A ball is thrown up from a 10 -m-high cliff with an initial speed of 2.00 m/s. What is the speed of the ball just before it hits the ground? (The ground is defined as the bottom of the cliff.) Neglect air resistance
vf^2=vi^2 + 2*g*10
solve for vfinal.
V^2 = Vo^2 + 2g*h = 0.
4 + (-19.6)h = 0,
h = 0.20 m. above cliff.
ho + h = 10 + 0.2 = 10.2 m. above gnd.
V^2 = Vo^2 + 2g*(ho+h) = 0 + 19.6*10.2 = 200,
V = 14.14 m/s.
To find the speed of the ball just before it hits the ground, we need to use the laws of motion and the equations of kinematics.
First, we need to determine the initial velocity of the ball when it is thrown upwards. The problem states that the ball is thrown up with an initial speed of 2.00 m/s. Since the ball is thrown upwards, the initial velocity will be positive.
We also know that the height of the cliff is 10 meters, which is the maximum height the ball reaches before it starts falling back down.

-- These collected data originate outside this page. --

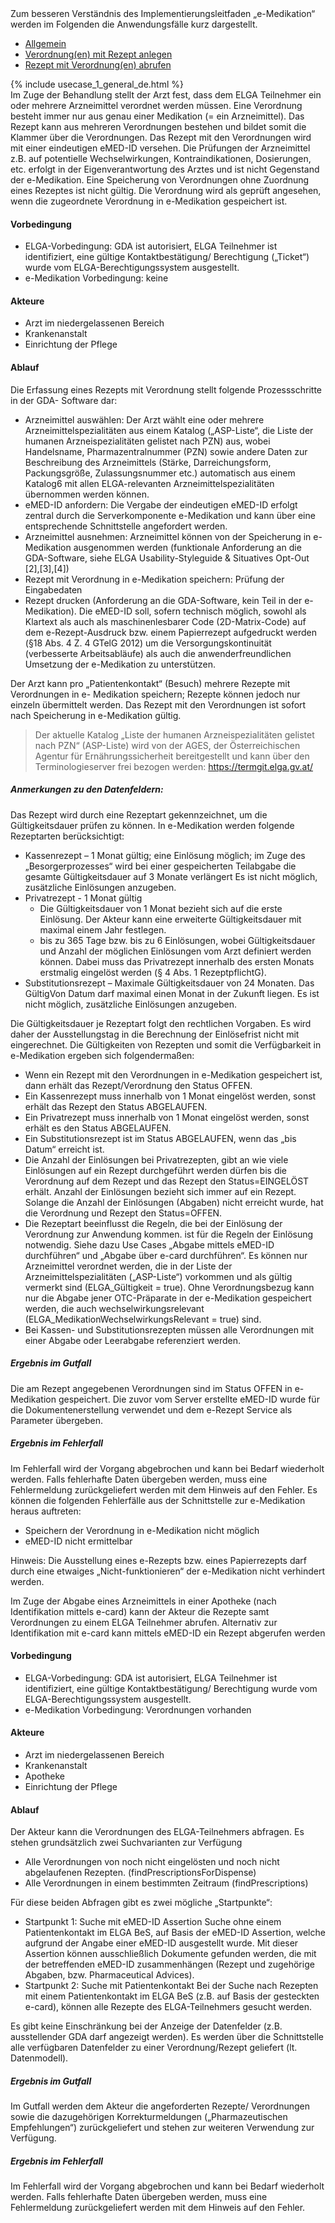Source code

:   <div xmlns="http://www.w3.org/1999/xhtml" class="container"> 
   Zum besseren Verständnis des Implementierungsleitfaden „e-Medikation“ werden im Folgenden die Anwendungsfälle kurz dargestellt.
    <ul class="nav nav-tabs">
        <li class="active"><a data-toggle="tab" href="#allgemein">Allgemein</a></li>
        <li><a data-toggle="tab" href="#verordnung-rezept-anlegen">Verordnung(en) mit Rezept anlegen</a></li>
        <li><a data-toggle="tab" href="#verordnung-rezept-abrufen">Rezept mit Verordnung(en) abrufen</a></li>
    </ul>
    <div class="tab-content">
        <div id="allgemein" class="tab-pane fade in active">
            {% include usecase_1_general_de.html %}
        </div>
        <div id="verordnung-rezept-abrufen" class="tab-pane fade">
Im Zuge der Behandlung stellt der Arzt fest, dass dem ELGA Teilnehmer ein oder mehrere Arzneimittel verordnet werden müssen. Eine Verordnung besteht immer nur aus genau einer Medikation (= ein Arzneimittel). Das Rezept kann aus mehreren Verordnungen bestehen und bildet somit die Klammer über die Verordnungen. Das Rezept mit den Verordnungen wird mit einer eindeutigen eMED-ID versehen.
Die Prüfungen der Arzneimittel z.B. auf potentielle Wechselwirkungen, Kontraindikationen, Dosierungen, etc. erfolgt in der Eigenverantwortung des Arztes und ist nicht Gegenstand der e-Medikation.
Eine Speicherung von Verordnungen ohne Zuordnung eines Rezeptes ist nicht gültig. Die Verordnung wird als geprüft angesehen, wenn die zugeordnete Verordnung in e-Medikation gespeichert ist.

#### Vorbedingung

-	ELGA-Vorbedingung: GDA ist autorisiert, ELGA Teilnehmer ist identifiziert, eine gültige Kontaktbestätigung/ Berechtigung („Ticket“) wurde vom ELGA-Berechtigungssystem ausgestellt.
-	e-Medikation Vorbedingung: keine

#### Akteure

-	Arzt im niedergelassenen Bereich
-	Krankenanstalt
-	Einrichtung der Pflege

#### Ablauf

Die Erfassung eines Rezepts mit Verordnung stellt folgende Prozessschritte in der GDA- Software dar:
-	Arzneimittel auswählen: Der Arzt wählt eine oder mehrere Arzneimittelspezialitäten aus einem Katalog („ASP-Liste“, die Liste der humanen Arzneispezialitäten gelistet nach PZN) aus, wobei Handelsname, Pharmazentralnummer (PZN) sowie andere Daten zur Beschreibung des Arzneimittels (Stärke, Darreichungsform, Packungsgröße, Zulassungsnummer etc.) automatisch aus einem Katalog6 mit allen ELGA-relevanten Arzneimittelspezialitäten übernommen werden können.
-	eMED-ID anfordern: Die Vergabe der eindeutigen eMED-ID erfolgt zentral durch die Serverkomponente e-Medikation und kann über eine entsprechende Schnittstelle angefordert werden.
-	Arzneimittel ausnehmen: Arzneimittel können von der Speicherung in e-Medikation ausgenommen werden (funktionale Anforderung an die GDA-Software, siehe ELGA Usability-Styleguide & Situatives Opt-Out [2],[3],[4])
-	Rezept mit Verordnung in e-Medikation speichern: Prüfung der Eingabedaten
-	Rezept drucken (Anforderung an die GDA-Software, kein Teil in der e-Medikation). Die eMED-ID soll, sofern technisch möglich, sowohl als Klartext als auch als maschinenlesbarer Code (2D-Matrix-Code) auf dem e-Rezept-Ausdruck bzw. einem Papierrezept aufgedruckt werden (§18 Abs. 4 Z. 4 GTelG 2012) um die Versorgungskontinuität (verbesserte Arbeitsabläufe) als auch die anwenderfreundlichen Umsetzung der e-Medikation zu unterstützen.

Der Arzt kann pro „Patientenkontakt“ (Besuch) mehrere Rezepte mit Verordnungen in e- Medikation speichern; Rezepte können jedoch nur einzeln übermittelt werden. Das Rezept mit den Verordnungen ist sofort nach Speicherung in e-Medikation gültig.

> Der aktuelle Katalog „Liste der humanen Arzneispezialitäten gelistet nach PZN“ (ASP-Liste) wird von der AGES, der Österreichischen Agentur für Ernährungssicherheit bereitgestellt und kann über den Terminologieserver frei bezogen werden: https://termgit.elga.gv.at/

##### Anmerkungen zu den Datenfeldern:

Das Rezept wird durch eine Rezeptart gekennzeichnet, um die Gültigkeitsdauer prüfen zu können. In e-Medikation werden folgende Rezeptarten berücksichtigt:
-	Kassenrezept – 1 Monat gültig; eine Einlösung möglich; im Zuge des „Besorgerprozesses“ wird bei einer gespeicherten Teilabgabe die gesamte Gültigkeitsdauer auf 3 Monate verlängert
Es ist nicht möglich, zusätzliche Einlösungen anzugeben.
-	Privatrezept - 1 Monat gültig
    -	Die Gültigkeitsdauer von 1 Monat bezieht sich auf die erste Einlösung. Der Akteur kann eine erweiterte Gültigkeitsdauer mit maximal einem Jahr festlegen.
    -	bis zu 365 Tage bzw. bis zu 6 Einlösungen, wobei Gültigkeitsdauer und Anzahl der möglichen Einlösungen vom Arzt definiert werden können.  Dabei muss das Privatrezept innerhalb des ersten Monats erstmalig eingelöst werden (§ 4 Abs. 1 RezeptpflichtG).
-	Substitutionsrezept – Maximale Gültigkeitsdauer von 24 Monaten. Das GültigVon Datum darf maximal einen Monat in der Zukunft liegen. 
Es ist nicht möglich, zusätzliche Einlösungen anzugeben. 

Die Gültigkeitsdauer je Rezeptart folgt den rechtlichen Vorgaben. Es wird daher der Ausstellungstag in die Berechnung der Einlösefrist nicht mit eingerechnet. Die Gültigkeiten von Rezepten und somit die Verfügbarkeit in e-Medikation ergeben sich folgendermaßen:

- Wenn ein Rezept mit den Verordnungen in e-Medikation gespeichert ist, dann erhält das
Rezept/Verordnung den Status OFFEN.
- Ein Kassenrezept muss innerhalb von 1 Monat eingelöst werden, sonst erhält das Rezept den Status ABGELAUFEN.
- Ein Privatrezept muss innerhalb von 1 Monat eingelöst werden, sonst erhält es den Status ABGELAUFEN.
- Ein Substitutionsrezept ist im Status ABGELAUFEN, wenn das „bis Datum“ erreicht ist.
- Die Anzahl der Einlösungen bei Privatrezepten, gibt an wie viele Einlösungen auf ein Rezept durchgeführt werden dürfen bis die Verordnung auf dem Rezept und das Rezept
den Status=EINGELÖST erhält. Anzahl der Einlösungen bezieht sich immer auf ein
Rezept. Solange die Anzahl der Einlösungen (Abgaben) nicht erreicht wurde, hat die
Verordnung und Rezept den Status=OFFEN.
- Die Rezeptart beeinflusst die Regeln, die bei der Einlösung der Verordnung zur Anwendung kommen. ist für die Regeln der Einlösung notwendig. Siehe dazu Use Cases „Abgabe mittels eMED-ID durchführen“ und „Abgabe über e-card durchführen“. 
Es können nur Arzneimittel verordnet werden, die in der Liste der Arzneimittelspezialitäten
(„ASP-Liste“) vorkommen und als gültig vermerkt sind (ELGA_Gültigkeit = true). Ohne
Verordnungsbezug kann nur die Abgabe jener OTC-Präparate in der e-Medikation gespeichert werden, die auch wechselwirkungsrelevant (ELGA_MedikationWechselwirkungsRelevant = true) sind.
- Bei Kassen- und Substitutionsrezepten müssen alle Verordnungen mit einer Abgabe oder Leerabgabe referenziert werden. 

##### Ergebnis im Gutfall

Die am Rezept angegebenen Verordnungen sind im Status OFFEN in e-Medikation gespeichert. Die zuvor vom Server erstellte eMED-ID wurde für die Dokumentenerstellung verwendet und dem e-Rezept Service als Parameter übergeben.

##### Ergebnis im Fehlerfall

Im Fehlerfall wird der Vorgang abgebrochen und kann bei Bedarf wiederholt werden. Falls fehlerhafte Daten übergeben werden, muss eine Fehlermeldung zurückgeliefert werden mit dem Hinweis auf den Fehler.
Es können die folgenden Fehlerfälle aus der Schnittstelle zur e-Medikation heraus auftreten:
-	Speichern der Verordnung in e-Medikation nicht möglich
-	eMED-ID nicht ermittelbar

Hinweis: Die Ausstellung eines e-Rezepts bzw. eines Papierrezepts darf durch eine etwaiges „Nicht-funktionieren“ der e-Medikation nicht verhindert werden.
        </div>
        <div id="actor-pharmacy" class="tab-pane fade">
Im Zuge der Abgabe eines Arzneimittels in einer Apotheke (nach Identifikation mittels e-card) kann der Akteur die Rezepte samt Verordnungen zu einem ELGA Teilnehmer abrufen. Alternativ zur Identifikation mit e-card kann mittels eMED-ID ein Rezept abgerufen werden

#### Vorbedingung
-	ELGA-Vorbedingung: GDA ist autorisiert, ELGA Teilnehmer ist identifiziert, eine gültige Kontaktbestätigung/ Berechtigung wurde vom ELGA-Berechtigungssystem ausgestellt.
-	e-Medikation Vorbedingung: Verordnungen vorhanden

#### Akteure
-	Arzt im niedergelassenen Bereich
-	Krankenanstalt
-	Apotheke
-	Einrichtung der Pflege

#### Ablauf
Der Akteur kann die Verordnungen des ELGA-Teilnehmers  abfragen. Es stehen grundsätzlich zwei Suchvarianten zur Verfügung 
-	Alle Verordnungen von noch nicht eingelösten und noch nicht abgelaufenen Rezepten. 
(findPrescriptionsForDispense) 
-	Alle Verordnungen in einem bestimmten Zeitraum (findPrescriptions)

Für diese beiden Abfragen gibt es zwei mögliche „Startpunkte“:
-	Startpunkt 1: Suche mit eMED-ID Assertion
Suche ohne einem Patientenkontakt im ELGA BeS, auf Basis der eMED-ID Assertion, welche aufgrund der Angabe einer eMED-ID ausgestellt wurde. Mit dieser Assertion können ausschließlich Dokumente gefunden werden, die mit der betreffenden eMED-ID zusammenhängen (Rezept und zugehörige Abgaben, bzw. Pharmaceutical Advices).
-	Startpunkt 2: Suche mit Patientenkontakt
Bei der Suche nach Rezepten mit einem Patientenkontakt im ELGA BeS (z.B. auf Basis der gesteckten e-card), können alle Rezepte des ELGA-Teilnehmers gesucht werden.

Es gibt keine Einschränkung bei der Anzeige der Datenfelder (z.B. ausstellender GDA darf angezeigt werden). Es werden über die Schnittstelle alle verfügbaren Datenfelder zu einer Verordnung/Rezept geliefert (lt. Datenmodell).

##### Ergebnis im Gutfall
Im Gutfall werden dem Akteur die angeforderten Rezepte/ Verordnungen sowie die dazugehörigen Korrekturmeldungen („Pharmazeutischen Empfehlungen“) zurückgeliefert und stehen zur weiteren Verwendung zur Verfügung.

##### Ergebnis im Fehlerfall
Im Fehlerfall wird der Vorgang abgebrochen und kann bei Bedarf wiederholt werden. 
Falls fehlerhafte Daten übergeben werden, muss eine Fehlermeldung zurückgeliefert werden mit dem Hinweis auf den Fehler.
        </div>
    </div>
</div>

Now, we can use the equation of motion to find the time it takes for the ball to reach the maximum height. The equation we can use is:
vf = vi + at
where vf is the final velocity, vi is the initial velocity, a is the acceleration, and t is the time taken. Since the ball is being thrown upwards against the force of gravity, the acceleration is -9.8 m/s^2 (taking downward as negative). The final velocity at the maximum height is 0 m/s, so we can rearrange the equation as:
0 = 2.00 m/s - 9.8 m/s^2 * t1
Solving for t1, we can find the time it takes for the ball to reach the maximum height.
Now, let's use another equation of motion to find the time it takes for the ball to fall from the maximum height to the ground. The equation we can use is:
h = vit + (1/2)at^2
where h is the height, vi is the initial velocity, a is the acceleration, and t is the time taken.
Since the height is 10 meters and the ball is falling downward with an acceleration of -9.8 m/s^2, we have:
10 m = 0 m/s * t2 + (1/2)(-9.8 m/s^2)(t2)^2
Now we can solve for t2, the time taken for the ball to fall from the maximum height to the ground.
Once we have both t1 and t2, we can find the total time taken by adding them up:
t_total = t1 + t2
Finally, to find the speed of the ball just before it hits the ground, we can use the equation of motion:
vf = vi + at
where vf is the final velocity, vi is the initial velocity, a is the acceleration, and t is the time taken. In this case, the initial velocity (vi) is 0 m/s (since the ball starts falling from rest), the acceleration (a) is -9.8 m/s^2, and the time taken (t) is t_total.
Substituting these values into the equation, we can solve for vf, which will be the speed of the ball just before it hits the ground.